• _Exercise_
Locate the string "FASTA" in the listing below. Copy every line where it is found.

• _Entries supplied_
########################################
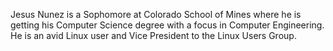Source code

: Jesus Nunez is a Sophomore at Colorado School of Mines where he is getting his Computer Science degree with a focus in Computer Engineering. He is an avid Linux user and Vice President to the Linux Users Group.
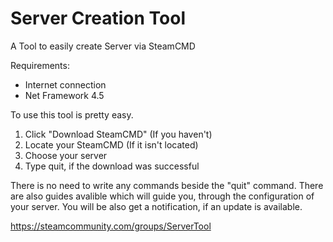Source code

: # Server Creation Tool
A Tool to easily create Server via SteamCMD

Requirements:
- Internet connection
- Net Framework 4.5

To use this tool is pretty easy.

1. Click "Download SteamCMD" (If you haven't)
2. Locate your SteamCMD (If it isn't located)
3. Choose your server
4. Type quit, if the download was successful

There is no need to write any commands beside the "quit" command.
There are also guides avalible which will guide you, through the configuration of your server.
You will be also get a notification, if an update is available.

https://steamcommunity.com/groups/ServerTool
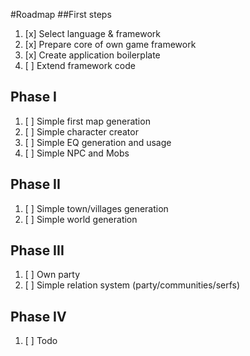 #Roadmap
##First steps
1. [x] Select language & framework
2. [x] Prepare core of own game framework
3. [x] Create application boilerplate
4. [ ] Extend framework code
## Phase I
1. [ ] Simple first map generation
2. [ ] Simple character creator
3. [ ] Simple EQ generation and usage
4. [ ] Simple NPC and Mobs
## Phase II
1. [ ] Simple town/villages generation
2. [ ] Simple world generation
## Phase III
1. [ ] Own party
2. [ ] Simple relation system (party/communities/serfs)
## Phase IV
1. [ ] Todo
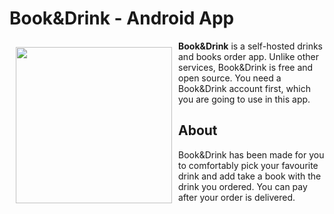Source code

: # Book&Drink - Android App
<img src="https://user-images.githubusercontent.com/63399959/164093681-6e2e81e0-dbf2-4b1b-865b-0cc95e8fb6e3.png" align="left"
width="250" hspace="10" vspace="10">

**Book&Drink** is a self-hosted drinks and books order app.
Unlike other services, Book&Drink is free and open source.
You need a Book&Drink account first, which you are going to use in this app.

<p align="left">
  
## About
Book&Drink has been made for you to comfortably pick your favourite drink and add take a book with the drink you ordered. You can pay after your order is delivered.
########################################
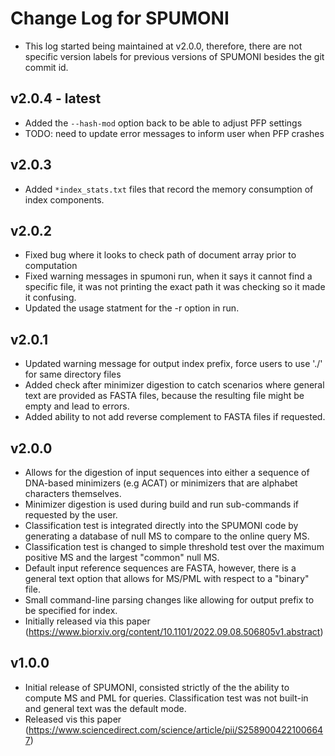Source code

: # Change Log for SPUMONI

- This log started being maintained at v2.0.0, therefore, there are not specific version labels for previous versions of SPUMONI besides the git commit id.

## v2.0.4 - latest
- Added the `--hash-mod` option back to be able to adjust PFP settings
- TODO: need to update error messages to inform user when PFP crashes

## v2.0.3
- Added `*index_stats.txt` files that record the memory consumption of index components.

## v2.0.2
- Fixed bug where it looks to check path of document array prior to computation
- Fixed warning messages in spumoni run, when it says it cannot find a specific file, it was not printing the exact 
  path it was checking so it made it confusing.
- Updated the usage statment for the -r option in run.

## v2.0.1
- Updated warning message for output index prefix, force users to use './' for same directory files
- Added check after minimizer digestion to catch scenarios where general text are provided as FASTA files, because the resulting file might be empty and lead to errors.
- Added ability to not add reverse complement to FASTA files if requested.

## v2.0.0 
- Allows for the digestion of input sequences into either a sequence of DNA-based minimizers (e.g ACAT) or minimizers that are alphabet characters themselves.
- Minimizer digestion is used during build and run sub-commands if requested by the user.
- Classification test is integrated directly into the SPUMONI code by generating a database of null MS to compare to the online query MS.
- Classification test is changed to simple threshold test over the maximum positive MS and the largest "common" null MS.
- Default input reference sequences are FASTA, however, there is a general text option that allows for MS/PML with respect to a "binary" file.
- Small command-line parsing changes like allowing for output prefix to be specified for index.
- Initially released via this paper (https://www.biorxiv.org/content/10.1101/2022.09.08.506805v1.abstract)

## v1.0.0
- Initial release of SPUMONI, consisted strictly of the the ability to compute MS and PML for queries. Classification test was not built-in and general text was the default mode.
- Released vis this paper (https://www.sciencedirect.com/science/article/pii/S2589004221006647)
########################################
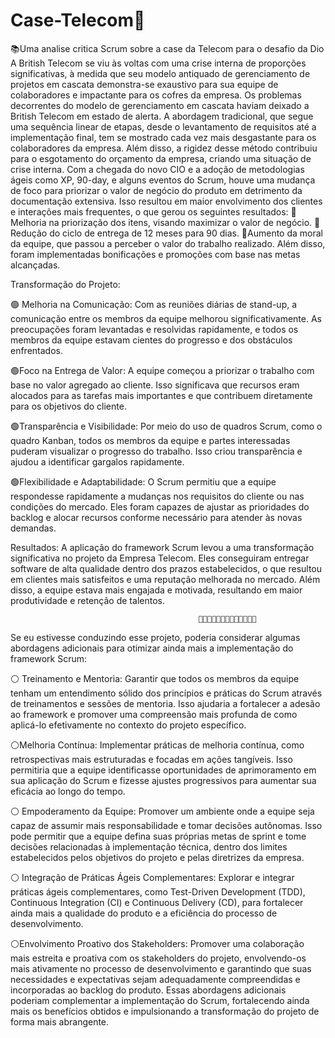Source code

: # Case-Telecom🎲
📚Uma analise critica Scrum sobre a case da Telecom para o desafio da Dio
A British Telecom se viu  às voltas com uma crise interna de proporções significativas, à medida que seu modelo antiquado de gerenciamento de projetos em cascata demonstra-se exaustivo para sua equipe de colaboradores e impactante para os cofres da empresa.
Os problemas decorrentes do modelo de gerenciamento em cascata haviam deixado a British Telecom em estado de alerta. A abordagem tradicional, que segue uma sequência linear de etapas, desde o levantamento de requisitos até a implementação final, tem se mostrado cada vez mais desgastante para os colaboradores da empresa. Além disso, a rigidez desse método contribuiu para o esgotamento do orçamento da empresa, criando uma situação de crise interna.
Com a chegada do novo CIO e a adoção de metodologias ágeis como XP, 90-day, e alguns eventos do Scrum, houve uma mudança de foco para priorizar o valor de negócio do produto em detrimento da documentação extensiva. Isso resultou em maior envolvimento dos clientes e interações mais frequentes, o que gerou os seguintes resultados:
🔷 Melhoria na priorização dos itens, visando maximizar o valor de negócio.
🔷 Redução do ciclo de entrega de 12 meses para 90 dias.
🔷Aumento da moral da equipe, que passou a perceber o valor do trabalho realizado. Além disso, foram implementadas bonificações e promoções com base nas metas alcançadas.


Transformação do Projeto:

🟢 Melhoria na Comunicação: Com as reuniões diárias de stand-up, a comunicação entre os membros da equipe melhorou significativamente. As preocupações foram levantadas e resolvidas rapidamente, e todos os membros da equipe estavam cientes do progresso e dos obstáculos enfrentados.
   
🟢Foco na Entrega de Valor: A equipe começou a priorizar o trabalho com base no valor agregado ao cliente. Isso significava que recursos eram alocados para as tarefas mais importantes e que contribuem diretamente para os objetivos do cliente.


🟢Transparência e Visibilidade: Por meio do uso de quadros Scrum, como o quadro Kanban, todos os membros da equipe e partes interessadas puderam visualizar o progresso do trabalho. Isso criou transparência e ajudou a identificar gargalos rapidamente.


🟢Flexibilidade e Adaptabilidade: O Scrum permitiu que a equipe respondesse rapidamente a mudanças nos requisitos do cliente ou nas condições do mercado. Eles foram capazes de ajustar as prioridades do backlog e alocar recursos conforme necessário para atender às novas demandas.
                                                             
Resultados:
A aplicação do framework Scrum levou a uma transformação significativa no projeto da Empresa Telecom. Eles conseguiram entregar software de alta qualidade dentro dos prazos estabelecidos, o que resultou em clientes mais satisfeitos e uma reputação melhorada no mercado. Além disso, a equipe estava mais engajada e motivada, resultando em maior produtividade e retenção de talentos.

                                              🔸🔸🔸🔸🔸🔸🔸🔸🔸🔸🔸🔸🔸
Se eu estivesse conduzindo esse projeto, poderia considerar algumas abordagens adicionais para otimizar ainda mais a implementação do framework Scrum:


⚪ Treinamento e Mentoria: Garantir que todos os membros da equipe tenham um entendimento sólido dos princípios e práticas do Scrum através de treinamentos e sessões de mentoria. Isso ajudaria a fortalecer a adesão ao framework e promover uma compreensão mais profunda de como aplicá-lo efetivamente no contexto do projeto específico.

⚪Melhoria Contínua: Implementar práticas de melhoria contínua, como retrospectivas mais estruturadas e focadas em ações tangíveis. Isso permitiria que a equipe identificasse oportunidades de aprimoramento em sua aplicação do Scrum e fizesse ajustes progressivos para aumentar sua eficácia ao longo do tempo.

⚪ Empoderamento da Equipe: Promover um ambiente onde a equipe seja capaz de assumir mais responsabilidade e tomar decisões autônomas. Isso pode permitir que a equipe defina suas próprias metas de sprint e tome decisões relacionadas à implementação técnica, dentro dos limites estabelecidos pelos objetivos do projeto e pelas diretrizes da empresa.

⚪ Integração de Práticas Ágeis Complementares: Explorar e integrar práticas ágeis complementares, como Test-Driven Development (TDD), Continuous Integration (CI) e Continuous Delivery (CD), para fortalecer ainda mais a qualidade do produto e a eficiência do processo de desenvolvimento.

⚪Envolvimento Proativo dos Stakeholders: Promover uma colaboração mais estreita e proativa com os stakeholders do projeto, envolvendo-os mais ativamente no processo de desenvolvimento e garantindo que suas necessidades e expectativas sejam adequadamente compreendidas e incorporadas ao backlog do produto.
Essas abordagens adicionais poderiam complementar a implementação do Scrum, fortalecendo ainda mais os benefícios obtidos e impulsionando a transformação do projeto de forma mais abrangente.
########################################
• _Written solution_
- Added check after minimizer digestion to catch scenarios where general text are provided as FASTA files, because the resulting file might be empty and lead to errors.
- Added ability to not add reverse complement to FASTA files if requested.
- Default input reference sequences are FASTA, however, there is a general text option that allows for MS/PML with respect to a "binary" file.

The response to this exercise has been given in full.